The primary aim of this study was to determine the levels of physical work demand corresponding to the M-SFS score. The test–retest reliability validity and responsiveness of the questionnaire were the secondary outcomes.

Methods

Study Design

We conducted a cross-sectional study among patients who received multidisciplinary occupational rehabilitation after musculoskeletal trauma.

Participants

Any patient of working age (18–65 years) who was referred for rehabilitation at the Clinique Romande de Réadaptation in Sion Switzerland was eligible for participation in this study.
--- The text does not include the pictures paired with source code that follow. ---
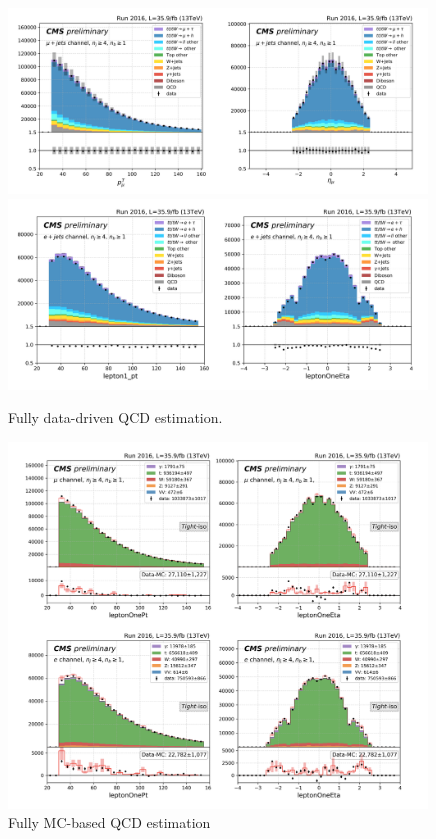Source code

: \begin{figure}
    \centering
    \includegraphics[width=0.99\textwidth]{chapters/Appendix/sectionQCD/figures/application/mu4j_SFNorm_ddShape.png}
    \includegraphics[width=0.99\textwidth]{chapters/Appendix/sectionQCD/figures/application/e4j_SFNorm_ddShape.png}
    \caption{Fully data-driven QCD estimation.}
    \label{fig:app:QCD:application_SFNorm_ddShape}
\end{figure}

\begin{figure}
    \centering
    \includegraphics[width=0.99\textwidth]{chapters/Appendix/sectionQCD/figures/application/mcQCD.png}
    \caption{Fully MC-based QCD estimation}
    \label{fig:app:QCD:application_mc}
\end{figure}

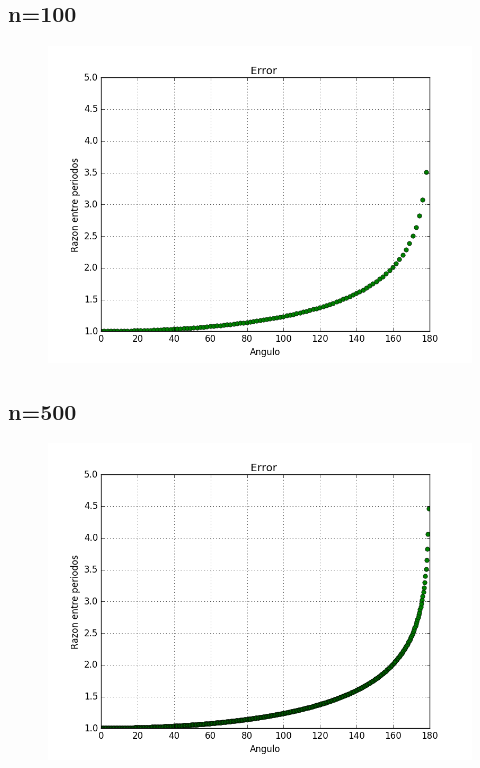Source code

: \documentclass[12pt]{article}
\begin{document}
\subsection{n=100}
\begin{figure}[H]
\includegraphics[scale=.6]{n100}
\end{figure}

\subsection{n=500}
\begin{figure}[H]
\includegraphics[scale=.6]{n500}
\end{figure}
\end{document}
The exclusion criteria were upper limb trauma, spinal cord or traumatic brain injuries, incapability to make judgments, or legal custody. We chose not to include patients with upper limb trauma, to whom the Hand Function Sort Questionnaire is usually administered [12, 13]. The patients were referred from all French-speaking cantons of Switzerland, including urban and industrial city centers or more rural regions. Most of our patients sent to our rehabilitation program are construction or industry workers referred by general practitioners, surgeons, or insurance medical advisors, when they present with chronic musculoskeletal pain (≥ 3 months), functional impairments, and inability to return to work. The majority come in after work, leisure or traffic trauma. The rehabilitation program is based on a multidisciplinary approach with medical, psychological, social, and functional evaluations. The aim of our program is to take care of patients with a biopsychosocial approach in order to improve their functional status and chances to return to work. Following the evaluations patients have a rehabilitation program oriented on functional gains and if their functional limitations are not compatible with their previous work they are oriented to another work. Most of our patients receive financial compensation at the time of their rehabilitation if they are unable to work. We included patients consecutively, and the inclusion period was from June 2019 to March 2020. If a patient was treated twice during this period, we considered only the data from the first hospitalization. The patients gave informed consent. The study was conducted in accordance with the principles expressed in the Declaration of Helsinki 2008, and the protocol was approved by the local medical ethics committee (CCVEM 034/12).

Measurements

The patients’ sociodemographic and characteristic data were collected at admission from the medical assessment. We recorded the following data: age, sex, body mass index (BMI), interval between injury and hospitalization in days, level of education (compulsory school vs. higher level), presence of an employment contract (yes vs. no), and trauma severity according to the Abbreviated Injury Scale (AIS) [14]. The AIS consists of a 7-point scoring system of injury severity (from 1 point for minor severity to 6 points for injury severity beyond therapeutic resources). We categorized the scores into three severity groups as follows: minor, moderate, and serious for scores ≥ 3.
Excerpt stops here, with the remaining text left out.